■ Task to carry out ■
Exact reproduction of the data is required, with images excluded.

Stored data

• • • •

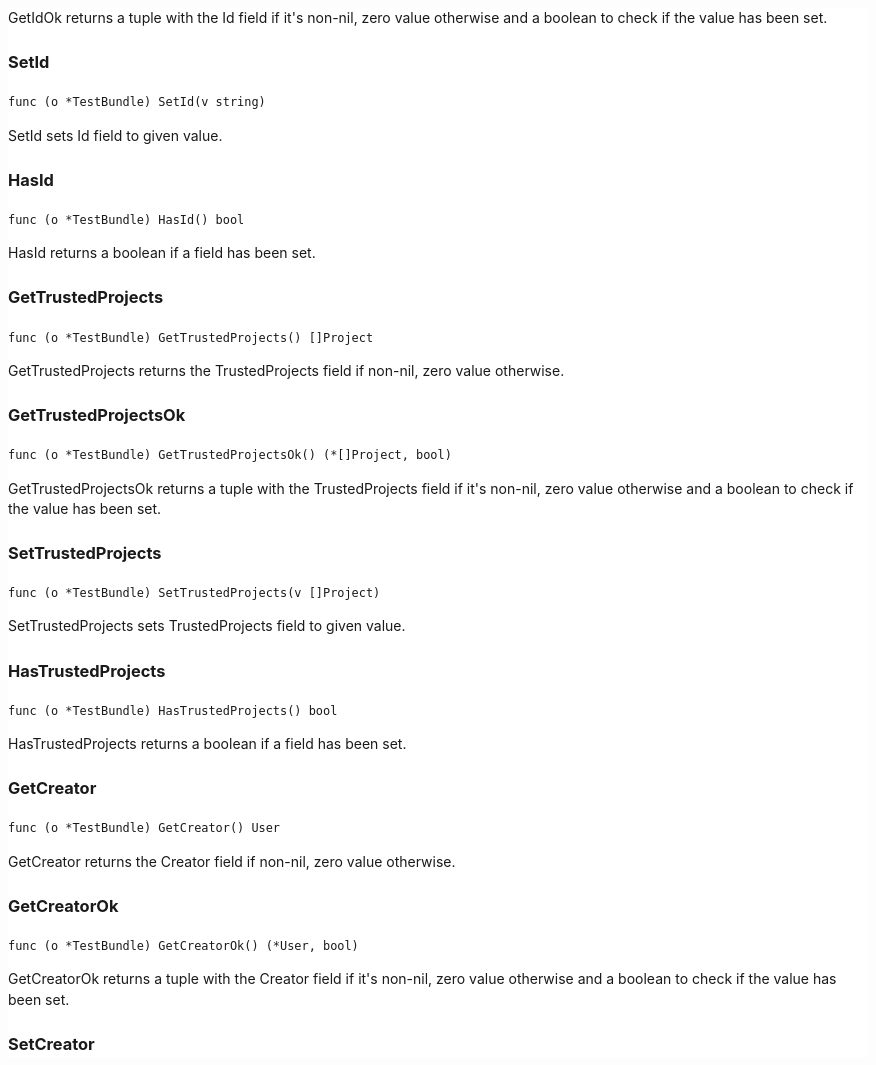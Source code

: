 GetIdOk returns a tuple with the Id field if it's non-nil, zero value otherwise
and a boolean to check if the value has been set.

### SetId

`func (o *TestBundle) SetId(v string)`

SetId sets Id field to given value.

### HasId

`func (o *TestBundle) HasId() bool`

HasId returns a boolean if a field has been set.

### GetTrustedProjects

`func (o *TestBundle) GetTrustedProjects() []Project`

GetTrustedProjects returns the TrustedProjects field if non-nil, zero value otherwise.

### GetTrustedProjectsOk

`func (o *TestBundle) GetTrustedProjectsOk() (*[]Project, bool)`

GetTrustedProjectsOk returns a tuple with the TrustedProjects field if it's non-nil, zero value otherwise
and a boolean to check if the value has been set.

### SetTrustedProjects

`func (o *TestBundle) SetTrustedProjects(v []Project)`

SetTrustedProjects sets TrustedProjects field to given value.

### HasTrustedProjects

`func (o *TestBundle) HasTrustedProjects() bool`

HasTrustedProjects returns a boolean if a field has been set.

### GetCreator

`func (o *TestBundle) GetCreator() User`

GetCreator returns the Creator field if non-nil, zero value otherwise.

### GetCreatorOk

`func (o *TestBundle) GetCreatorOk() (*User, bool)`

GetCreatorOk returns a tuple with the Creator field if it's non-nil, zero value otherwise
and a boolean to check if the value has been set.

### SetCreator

• • • •

■ Answer space ■
Source code

: GetIdOk returns a tuple with the Id field if it's non-nil, zero value otherwise
and a boolean to check if the value has been set.

### SetId

`func (o *TestBundle) SetId(v string)`

SetId sets Id field to given value.

### HasId

`func (o *TestBundle) HasId() bool`

HasId returns a boolean if a field has been set.

### GetTrustedProjects

`func (o *TestBundle) GetTrustedProjects() []Project`

GetTrustedProjects returns the TrustedProjects field if non-nil, zero value otherwise.

### GetTrustedProjectsOk

`func (o *TestBundle) GetTrustedProjectsOk() (*[]Project, bool)`

GetTrustedProjectsOk returns a tuple with the TrustedProjects field if it's non-nil, zero value otherwise
and a boolean to check if the value has been set.

### SetTrustedProjects

`func (o *TestBundle) SetTrustedProjects(v []Project)`

SetTrustedProjects sets TrustedProjects field to given value.

### HasTrustedProjects

`func (o *TestBundle) HasTrustedProjects() bool`

HasTrustedProjects returns a boolean if a field has been set.

### GetCreator

`func (o *TestBundle) GetCreator() User`

GetCreator returns the Creator field if non-nil, zero value otherwise.

### GetCreatorOk

`func (o *TestBundle) GetCreatorOk() (*User, bool)`

GetCreatorOk returns a tuple with the Creator field if it's non-nil, zero value otherwise
and a boolean to check if the value has been set.

### SetCreator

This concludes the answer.